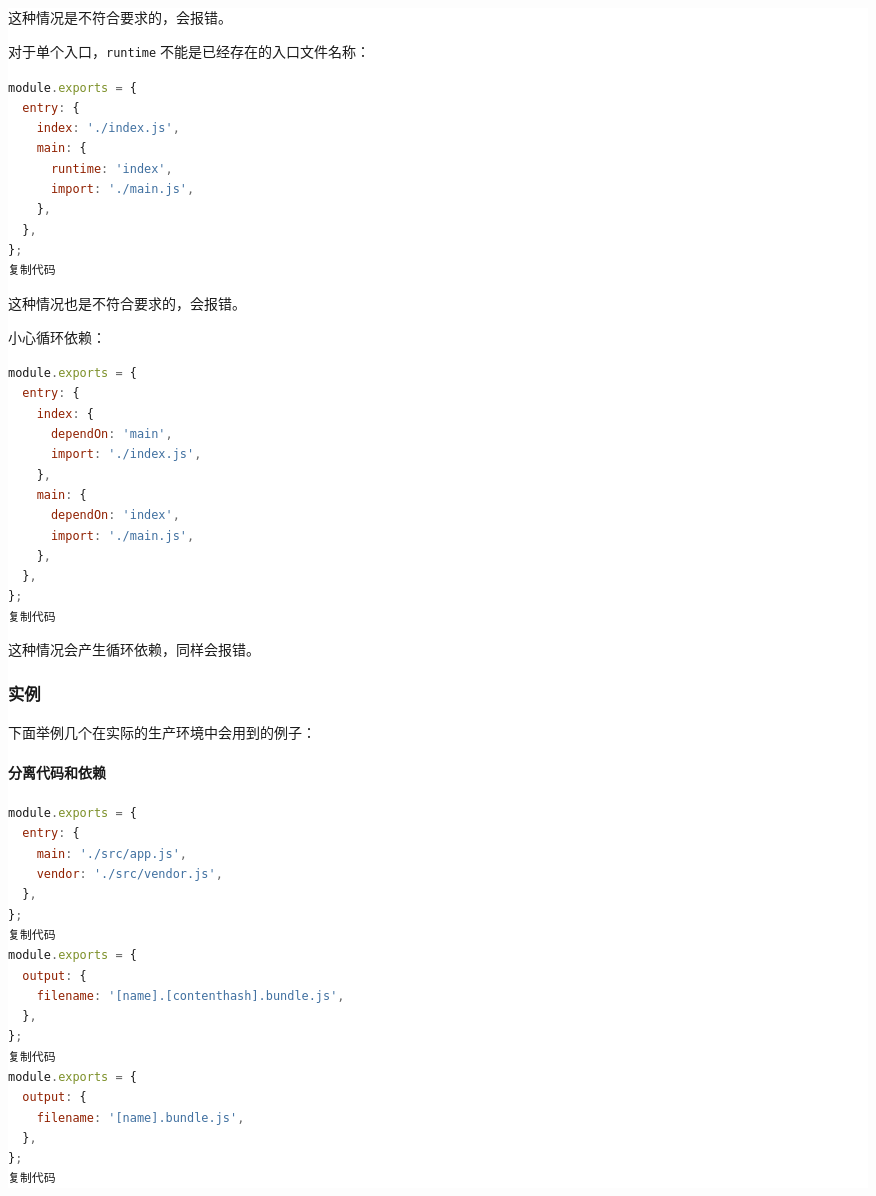这种情况是不符合要求的，会报错。

对于单个入口，`runtime` 不能是已经存在的入口文件名称：

```js
module.exports = {
  entry: {
    index: './index.js',
    main: {
      runtime: 'index',
      import: './main.js',
    },
  },
};
复制代码
```

这种情况也是不符合要求的，会报错。

小心循环依赖：

```js
module.exports = {
  entry: {
    index: {
      dependOn: 'main',
      import: './index.js',
    },
    main: {
      dependOn: 'index',
      import: './main.js',
    },
  },
};
复制代码
```

这种情况会产生循环依赖，同样会报错。

### 实例

下面举例几个在实际的生产环境中会用到的例子：

#### 分离代码和依赖

```js
module.exports = {
  entry: {
    main: './src/app.js',
    vendor: './src/vendor.js',
  },
};
复制代码
module.exports = {
  output: {
    filename: '[name].[contenthash].bundle.js',
  },
};
复制代码
module.exports = {
  output: {
    filename: '[name].bundle.js',
  },
};
复制代码
```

┄┄┄┄┄┄┄┄┄┄

Exercise goal:
Copy out each line carrying the string "index" from the data.

Task result:
    index: './index.js',
      runtime: 'index',
    index: {
      import: './index.js',
      dependOn: 'index',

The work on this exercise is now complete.